Saved data entries:
┏━━

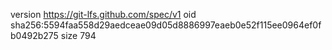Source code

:version https://git-lfs.github.com/spec/v1
oid sha256:5594faa558d29aedceae09d05d8886997eaeb0e52f115ee0964ef0fb0492b275
size 794
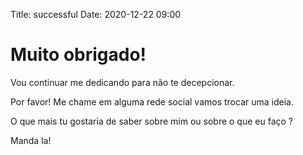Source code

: Title: successful
Date: 2020-12-22 09:00


# Muito obrigado!
 
Vou continuar me dedicando para não te decepcionar.

Por favor! Me chame em alguma rede social vamos trocar uma ideia. 

O que mais tu gostaria de saber sobre mim ou sobre o que eu faço ?

Manda la!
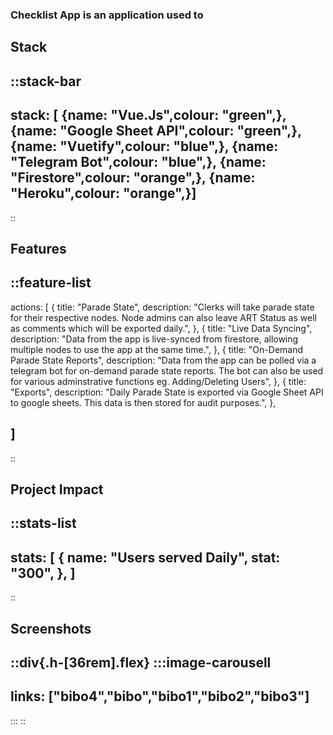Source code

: ### Checklist App is an application used to 


## Stack
::stack-bar
---
stack: [
    {name: "Vue.Js",colour: "green",},
    {name: "Google Sheet API",colour: "green",},
    {name: "Vuetify",colour: "blue",},
    {name: "Telegram Bot",colour: "blue",},
    {name: "Firestore",colour: "orange",},
    {name: "Heroku",colour: "orange",}]
---
::

## Features
::feature-list
---
actions: [
  {
    title: "Parade State",
    description: "Clerks will take parade state for their respective nodes. Node admins can also leave ART Status as well as comments which will be exported daily.",
  },
  {
    title: "Live Data Syncing",
    description: "Data from the app is live-synced from firestore, allowing multiple nodes to use the app at the same time.",
  },
  {
    title: "On-Demand Parade State Reports",
    description: "Data from the app can be polled via a telegram bot for on-demand parade state reports. The bot can also be used for various adminstrative functions eg. Adding/Deleting Users",
  },
  {
    title: "Exports",
    description: "Daily Parade State is exported via Google Sheet API to google sheets. This data is then stored for audit purposes.",
  },
  
]
---
::


## Project Impact

::stats-list
---
stats: [
    {
        name: "Users served Daily",
        stat: "300",
    },
]
---
::

## Screenshots
::div{.h-[36rem].flex}
:::image-carousell
---
links: ["bibo4","bibo","bibo1","bibo2","bibo3"]
---
:::
::


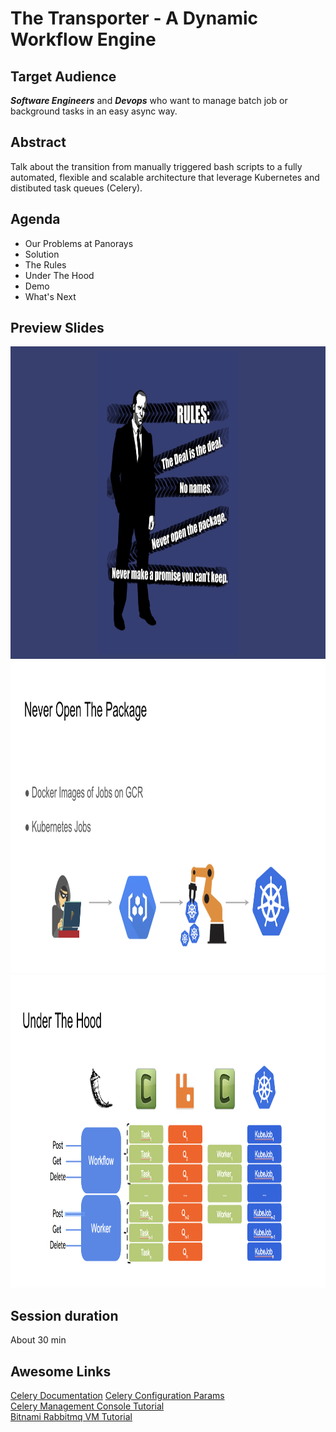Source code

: # The Transporter - A Dynamic Workflow Engine


## Target Audience

***Software Engineers*** and ***Devops*** who want to manage batch job or background tasks in an easy async way.

## Abstract

Talk about the transition from manually triggered bash scripts to a fully automated, flexible and scalable architecture that leverage Kubernetes and distibuted task queues (Celery).

## Agenda

- Our Problems at Panorays
- Solution
- The Rules
- Under The Hood
- Demo
- What's Next

## Preview Slides

<img src="./photos/the_rules.png" height="500" />
<img src="./photos/never_open_the_package.png" height="500" />
<img src="./photos/under_the_hood.png" height="500" />

## Session duration

About 30 min

## Awesome Links

[Celery Documentation](http://docs.celeryproject.org/en/latest/index.html)
[Celery Configuration Params](http://docs.celeryproject.org/en/latest/userguide/configuration.html)<br/>
[Celery Management Console Tutorial](https://developers.coveo.com/display/public/SitecoreV3/Accessing+the+RabbitMQ+Management+Console;jsessionid=EC3825EEC11DADC9DE3F3D3DE4A2C142)<br/>
[Bitnami Rabbitmq VM Tutorial](https://console.cloud.google.com/compute/instancesDetail/zones/europe-west1-b/instances/rabbitmq-2-vm?q=search&project=panorays-main&graph=GCE_CPU&duration=PT1H)<br/>
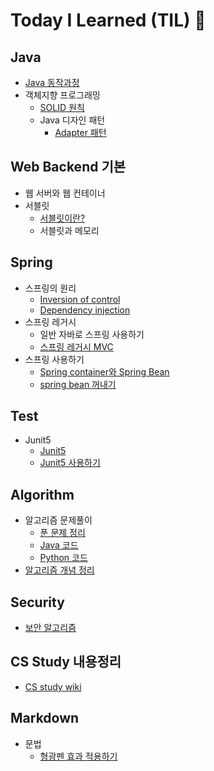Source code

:# Today I Learned (TIL) 🚩

## Java

- [Java 동작과정](Java/JavaProcess.md)
- 객체지향 프로그래밍
  - [SOLID 원칙](Java/객체지향_프로그래밍/SOLID원칙.md)
  - Java 디자인 패턴
    - [Adapter 패턴](Java/객체지향_프로그래밍/AdapterPattern.md)

## Web Backend 기본

- 웹 서버와 웹 컨테이너
- 서블릿
  - [서블릿이란?](WebBackendBasic/Servlet.md)
  - 서블릿과 메모리

## Spring

- 스프링의 원리
  - [Inversion of control](Spring/스프링의_원리/IoC.md)
  - [Dependency injection](Spring/스프링의_원리/DI.md)
- 스프링 레거시
  - 일반 자바로 스프링 사용하기
  - [스프링 레거시 MVC](Spring/SpringLegacy/SpringLegacy_MVC.md)
- 스프링 사용하기
  - [Spring container와 Spring Bean](Spring/스프링_사용하기/SpringContainer_and_bean.md)
  - [spring bean 꺼내기](Spring/스프링_사용하기/GetSpringBean.md)

## Test

- Junit5
  - [Junit5](/Test/Junit5/Junit5.md)
  - [Junit5 사용하기](/Test/Junit5/Use_Junit5.md)

## Algorithm

- 알고리즘 문제풀이
  - [푼 문제 정리](/Algorithm/알고리즘_문풀_현황.md)
  - [Java 코드](https://github.com/devjunmo/JavaCodingTest)
  - [Python 코드](https://github.com/devjunmo/PythonCodingTest)
- [알고리즘 개념 정리](/Algorithm/Algorithm_Basic/Alg_개념정리.md)

## Security

- [보안 알고리즘](/Security/EncryptionAlgorithms.md)

## CS Study 내용정리

- [CS study wiki](/CS_Study/csStudyWiki.md)

## Markdown

- 문법
  - [형광펜 효과 적용하기](../TIL/Markdown/형광펜효과적용.md)
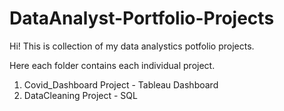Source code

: # DataAnalyst-Portfolio-Projects

Hi! This is collection of my data analystics potfolio projects.

Here each folder contains each individual project.

1) Covid_Dashboard Project - Tableau Dashboard
2) DataCleaning Project - SQL 
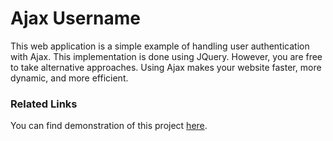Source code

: # Ajax Username

This web application is a simple example of handling user authentication with Ajax. This implementation is done using JQuery. However, you are free to take 
alternative approaches. Using Ajax makes your website faster, more dynamic, and more efficient.

### Related Links
You can find demonstration of this project [here](https://simpleisbetterthancomplex.com/tutorial/2016/08/29/how-to-work-with-ajax-request-with-django.html).
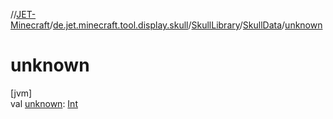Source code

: //[JET-Minecraft](../../../../index.md)/[de.jet.minecraft.tool.display.skull](../../index.md)/[SkullLibrary](../index.md)/[SkullData](index.md)/[unknown](unknown.md)

# unknown

[jvm]\
val [unknown](unknown.md): [Int](https://kotlinlang.org/api/latest/jvm/stdlib/kotlin/-int/index.html)
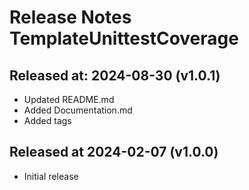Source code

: # Release Notes TemplateUnittestCoverage

## Released at: 2024-08-30 (v1.0.1)

* Updated README.md
* Added Documentation.md
* Added tags

## Released at 2024-02-07 (v1.0.0)

* Initial release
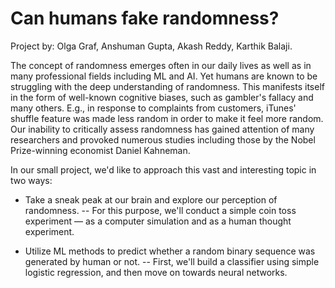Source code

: # Can humans fake randomness?

Project by: Olga Graf, Anshuman Gupta, Akash Reddy, Karthik Balaji.

The concept of randomness emerges often in our daily lives as well as in many professional fields including ML and AI. Yet humans are known to be struggling with the deep understanding of randomness. This manifests itself in the form of well-known cognitive biases, such as gambler's fallacy and many others. E.g., in response to complaints from customers, iTunes' shuffle feature was made less random in order to make it feel more random.
Our inability to critically assess randomness has gained attention of many researchers and provoked numerous studies including those by the Nobel Prize-winning economist Daniel Kahneman.

In our small project, we'd like to approach this vast and interesting topic in two ways:

- Take a sneak peak at our brain and explore our perception of randomness.
-- For this purpose, we'll conduct a simple coin toss experiment — as a computer simulation and as a human thought experiment.


- Utilize ML methods to predict whether a random binary sequence was generated by human or not.
-- First, we'll build a classifier using simple logistic regression, and then move on towards neural networks.
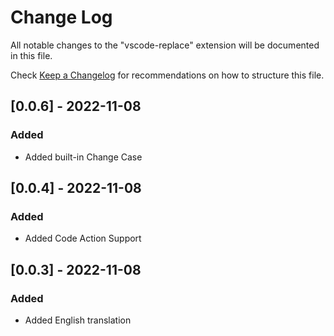# Change Log

All notable changes to the "vscode-replace" extension will be documented in this file.

Check [Keep a Changelog](http://keepachangelog.com/) for recommendations on how to structure this file.

## [0.0.6] - 2022-11-08

### Added

-   Added built-in Change Case

## [0.0.4] - 2022-11-08

### Added

-   Added Code Action Support

## [0.0.3] - 2022-11-08

### Added

-   Added English translation
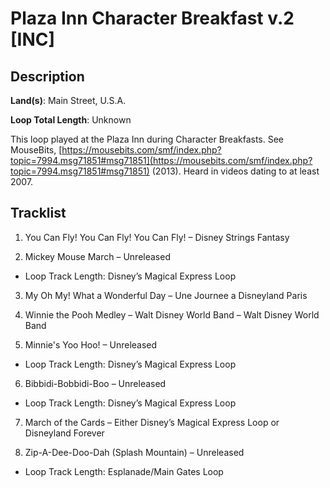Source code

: # Plaza Inn Character Breakfast v.2 [INC]

## Description

**Land(s)**: Main Street, U.S.A.

**Loop Total Length**: Unknown

This loop played at the Plaza Inn during Character Breakfasts. See MouseBits, [https://mousebits.com/smf/index.php?topic=7994.msg71851#msg71851](https://mousebits.com/smf/index.php?topic=7994.msg71851#msg71851) (2013). Heard in videos dating to at least 2007.

## Tracklist

1. You Can Fly! You Can Fly! You Can Fly! – Disney Strings Fantasy


2. Mickey Mouse March – Unreleased
- Loop Track Length: Disney’s Magical Express Loop

3. My Oh My! What a Wonderful Day – Une Journee a Disneyland Paris


4. Winnie the Pooh Medley – Walt Disney World Band – Walt Disney World Band


5. Minnie's Yoo Hoo! – Unreleased
- Loop Track Length: Disney’s Magical Express Loop

6. Bibbidi-Bobbidi-Boo – Unreleased
- Loop Track Length: Disney’s Magical Express Loop

7. March of the Cards – Either Disney’s Magical Express Loop or Disneyland Forever


8. Zip-A-Dee-Doo-Dah (Splash Mountain) – Unreleased
- Loop Track Length: Esplanade/Main Gates Loop
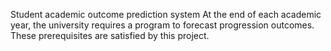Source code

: Student academic outcome prediction system
At the end of each academic year, the university requires a program to forecast progression outcomes. These prerequisites are satisfied by this project.
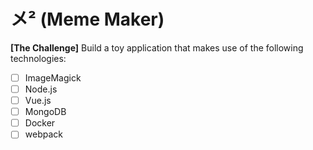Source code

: # メ² (Meme Maker)

**[The Challenge]** Build a toy application that makes use of the following technologies:

- [ ] ImageMagick
- [ ] Node.js
- [ ] Vue.js
- [ ] MongoDB
- [ ] Docker
- [ ] webpack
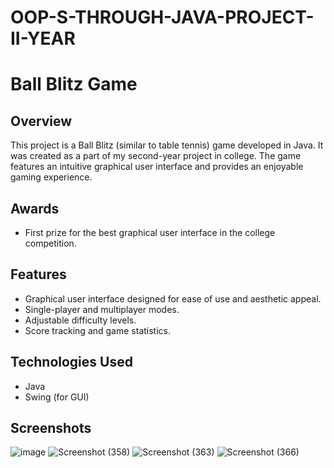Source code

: # OOP-S-THROUGH-JAVA-PROJECT-II-YEAR
# Ball Blitz Game

## Overview
This project is a Ball Blitz (similar to table tennis) game developed in Java. It was created as a part of my second-year project in college. The game features an intuitive graphical user interface and provides an enjoyable gaming experience.

## Awards
- First prize for the best graphical user interface in the college competition.

## Features
- Graphical user interface designed for ease of use and aesthetic appeal.
- Single-player and multiplayer modes.
- Adjustable difficulty levels.
- Score tracking and game statistics.

## Technologies Used
- Java
- Swing (for GUI)

## Screenshots
![image](https://github.com/rishikeshh09/OOP-S-THROUGH-JAVA-PROJECT-II-YEAR/assets/148183580/0b9ca3ef-0ab5-4313-88f2-aa3f872294ac)
![Screenshot (358)](https://github.com/rishikeshh09/OOP-S-THROUGH-JAVA-PROJECT-II-YEAR/assets/148183580/37b9d35e-474c-483d-a87a-d822c665d0c1)
![Screenshot (363)](https://github.com/rishikeshh09/OOP-S-THROUGH-JAVA-PROJECT-II-YEAR/assets/148183580/a9f78be5-7c47-4c43-8938-65f72514d70f)
![Screenshot (366)](https://github.com/rishikeshh09/OOP-S-THROUGH-JAVA-PROJECT-II-YEAR/assets/148183580/88b45c7e-75c3-4d75-ac56-f11a82fc08af)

┗━━

What to work on. Above are some entries. Restate word for word the lines from the one holding "- [Java 동작과정](Java/JavaProcess.md)" through the one holding "### Related Links", but not the pictures.

Solved exercise.
- [Java 동작과정](Java/JavaProcess.md)
- 객체지향 프로그래밍
  - [SOLID 원칙](Java/객체지향_프로그래밍/SOLID원칙.md)
  - Java 디자인 패턴
    - [Adapter 패턴](Java/객체지향_프로그래밍/AdapterPattern.md)

## Web Backend 기본

- 웹 서버와 웹 컨테이너
- 서블릿
  - [서블릿이란?](WebBackendBasic/Servlet.md)
  - 서블릿과 메모리

## Spring

- 스프링의 원리
  - [Inversion of control](Spring/스프링의_원리/IoC.md)
  - [Dependency injection](Spring/스프링의_원리/DI.md)
- 스프링 레거시
  - 일반 자바로 스프링 사용하기
  - [스프링 레거시 MVC](Spring/SpringLegacy/SpringLegacy_MVC.md)
- 스프링 사용하기
  - [Spring container와 Spring Bean](Spring/스프링_사용하기/SpringContainer_and_bean.md)
  - [spring bean 꺼내기](Spring/스프링_사용하기/GetSpringBean.md)

## Test

- Junit5
  - [Junit5](/Test/Junit5/Junit5.md)
  - [Junit5 사용하기](/Test/Junit5/Use_Junit5.md)

## Algorithm

- 알고리즘 문제풀이
  - [푼 문제 정리](/Algorithm/알고리즘_문풀_현황.md)
  - [Java 코드](https://github.com/devjunmo/JavaCodingTest)
  - [Python 코드](https://github.com/devjunmo/PythonCodingTest)
- [알고리즘 개념 정리](/Algorithm/Algorithm_Basic/Alg_개념정리.md)

## Security

- [보안 알고리즘](/Security/EncryptionAlgorithms.md)

## CS Study 내용정리

- [CS study wiki](/CS_Study/csStudyWiki.md)

## Markdown

- 문법
  - [형광펜 효과 적용하기](../TIL/Markdown/형광펜효과적용.md)
Source code

: # DataAnalyst-Portfolio-Projects

Hi! This is collection of my data analystics potfolio projects.

Here each folder contains each individual project.

1) Covid_Dashboard Project - Tableau Dashboard
2) DataCleaning Project - SQL 
Source code

: # Ajax Username

This web application is a simple example of handling user authentication with Ajax. This implementation is done using JQuery. However, you are free to take 
alternative approaches. Using Ajax makes your website faster, more dynamic, and more efficient.

### Related Links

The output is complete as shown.